2. I like concise, compact accounts of things. Bullet points can work against this (because they space things out) or for it (by encouraging terseness). But I don't like concision when it comes at the cost of clarity or correctness, and maybe concise bullet points are bad because they encourage omission of necessary nuance.

3. I agree with the person who said numbered lists are better than bullet points because they allow for easy cross-reference. (But also for easy screwups, if you add something and everything gets renumbered without the cross-refs being fixed up.)

4. Bullet-lists don't tend to make for elegant writing. Sometimes that matters, sometimes not.

5. Bullet-lists can obscure your logical structure instead of revealing it, as follows. The list structure takes the place of many explicit logical-structuring elements ("therefore", "because", "furthermore", etc.) but sometimes explicit is better than implicit and e.g. it may not be clear to the reader whether you're saying "here's another reason to believe X", "here's a good argument against X which I'll address below", "here's a silly argument against X which I bring up merely as a hook on which to hang something I want to say in favour of X", etc.

6. Although bullet-lists tend (on the whole) to clarify logical structure at small scales, they don't work so well at larger scales (say the length of an essay, or even a book).
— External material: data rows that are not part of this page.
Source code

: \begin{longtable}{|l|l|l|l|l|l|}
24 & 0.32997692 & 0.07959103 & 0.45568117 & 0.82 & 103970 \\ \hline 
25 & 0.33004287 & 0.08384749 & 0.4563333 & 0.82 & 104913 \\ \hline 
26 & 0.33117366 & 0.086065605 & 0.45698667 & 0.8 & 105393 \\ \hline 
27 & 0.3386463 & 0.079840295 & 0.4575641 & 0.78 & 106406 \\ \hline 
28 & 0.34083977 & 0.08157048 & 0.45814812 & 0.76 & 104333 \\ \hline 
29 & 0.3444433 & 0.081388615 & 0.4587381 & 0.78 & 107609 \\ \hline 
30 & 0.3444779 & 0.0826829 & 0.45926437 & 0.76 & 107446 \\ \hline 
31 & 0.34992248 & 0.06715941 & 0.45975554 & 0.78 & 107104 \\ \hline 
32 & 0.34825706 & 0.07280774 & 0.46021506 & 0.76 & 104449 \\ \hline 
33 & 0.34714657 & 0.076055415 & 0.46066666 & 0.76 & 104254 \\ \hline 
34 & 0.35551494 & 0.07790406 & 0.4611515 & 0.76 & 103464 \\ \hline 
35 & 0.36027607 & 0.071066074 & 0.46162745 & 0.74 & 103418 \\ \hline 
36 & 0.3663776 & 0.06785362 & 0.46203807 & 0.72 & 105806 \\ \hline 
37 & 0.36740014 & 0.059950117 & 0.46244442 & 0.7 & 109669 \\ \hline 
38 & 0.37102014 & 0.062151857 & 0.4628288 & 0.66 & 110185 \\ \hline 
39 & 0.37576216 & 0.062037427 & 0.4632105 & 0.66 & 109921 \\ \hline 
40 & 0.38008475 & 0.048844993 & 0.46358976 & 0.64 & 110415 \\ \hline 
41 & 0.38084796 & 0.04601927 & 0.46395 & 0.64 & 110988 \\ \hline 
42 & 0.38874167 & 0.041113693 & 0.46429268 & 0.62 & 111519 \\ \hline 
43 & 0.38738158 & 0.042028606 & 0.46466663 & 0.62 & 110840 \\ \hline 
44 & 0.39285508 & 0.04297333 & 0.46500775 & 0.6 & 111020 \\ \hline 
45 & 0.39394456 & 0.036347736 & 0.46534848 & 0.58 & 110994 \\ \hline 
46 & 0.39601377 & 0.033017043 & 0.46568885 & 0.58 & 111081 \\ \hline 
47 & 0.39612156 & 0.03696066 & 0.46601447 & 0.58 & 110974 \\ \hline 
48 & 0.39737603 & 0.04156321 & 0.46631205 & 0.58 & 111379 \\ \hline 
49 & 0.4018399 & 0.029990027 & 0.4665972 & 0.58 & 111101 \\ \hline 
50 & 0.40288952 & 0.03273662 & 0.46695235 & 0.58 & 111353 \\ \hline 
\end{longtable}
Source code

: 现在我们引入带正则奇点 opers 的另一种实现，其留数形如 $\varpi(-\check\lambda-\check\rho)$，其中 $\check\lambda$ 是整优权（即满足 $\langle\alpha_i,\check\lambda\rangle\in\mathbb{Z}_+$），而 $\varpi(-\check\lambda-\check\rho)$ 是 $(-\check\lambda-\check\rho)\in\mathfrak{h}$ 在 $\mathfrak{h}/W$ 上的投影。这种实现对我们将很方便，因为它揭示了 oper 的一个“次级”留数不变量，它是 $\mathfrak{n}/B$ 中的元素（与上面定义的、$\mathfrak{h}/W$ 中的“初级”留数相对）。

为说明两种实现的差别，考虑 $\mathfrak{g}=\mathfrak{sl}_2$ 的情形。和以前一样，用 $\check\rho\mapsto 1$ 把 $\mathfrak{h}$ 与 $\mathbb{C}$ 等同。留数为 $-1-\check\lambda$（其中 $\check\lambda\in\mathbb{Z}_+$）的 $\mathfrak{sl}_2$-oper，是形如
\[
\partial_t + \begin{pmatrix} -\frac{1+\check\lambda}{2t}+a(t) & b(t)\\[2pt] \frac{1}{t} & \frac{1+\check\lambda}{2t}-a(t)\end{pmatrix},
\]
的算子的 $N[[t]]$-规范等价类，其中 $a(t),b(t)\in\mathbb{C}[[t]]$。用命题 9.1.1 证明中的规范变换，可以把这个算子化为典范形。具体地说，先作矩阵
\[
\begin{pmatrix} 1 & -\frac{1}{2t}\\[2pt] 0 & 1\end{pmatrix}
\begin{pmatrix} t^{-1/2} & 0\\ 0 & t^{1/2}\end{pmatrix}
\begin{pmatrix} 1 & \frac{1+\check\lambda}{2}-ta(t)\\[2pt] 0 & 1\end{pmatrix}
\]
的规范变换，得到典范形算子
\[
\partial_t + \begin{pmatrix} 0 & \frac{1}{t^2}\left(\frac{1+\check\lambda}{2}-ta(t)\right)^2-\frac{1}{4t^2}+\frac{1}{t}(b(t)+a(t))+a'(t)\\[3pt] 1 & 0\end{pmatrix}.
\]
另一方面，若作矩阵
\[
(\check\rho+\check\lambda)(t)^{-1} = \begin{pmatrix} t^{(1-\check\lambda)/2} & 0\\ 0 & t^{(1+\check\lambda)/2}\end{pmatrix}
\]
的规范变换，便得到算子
For that you need something else: chapters, headings, and so forth. And longer (say, paragraph-length or more) explanations of the structure. ("In this book I'm going to argue that scholarly publications in theoretical physics should be written in verse. The first three chapters motivate this by showing some examples of important papers whose impact was greatly reduced by their being written in prose. Then I'll explain in detail what poetic forms are most appropriate for what sort of research and why, giving numerous examples. The final four chapters of the book illustrate my thesis by taking Einstein's so-called "annus mirabilis" papers and rendering them in the sort of verse form I recommend. This book is dedicated to the memory of Omar Khayyam.")

7. If I'm writing down my thoughts on something to help clarify them, I often use something like bullet-point structure.

GPT2's degree of bullet point use has me feeling somewhat validated re: how much they have apparently historically been used.

[-]GPT2220

(I don't care if they've been used by people like me, but anyone probably ought to have noticed in the past)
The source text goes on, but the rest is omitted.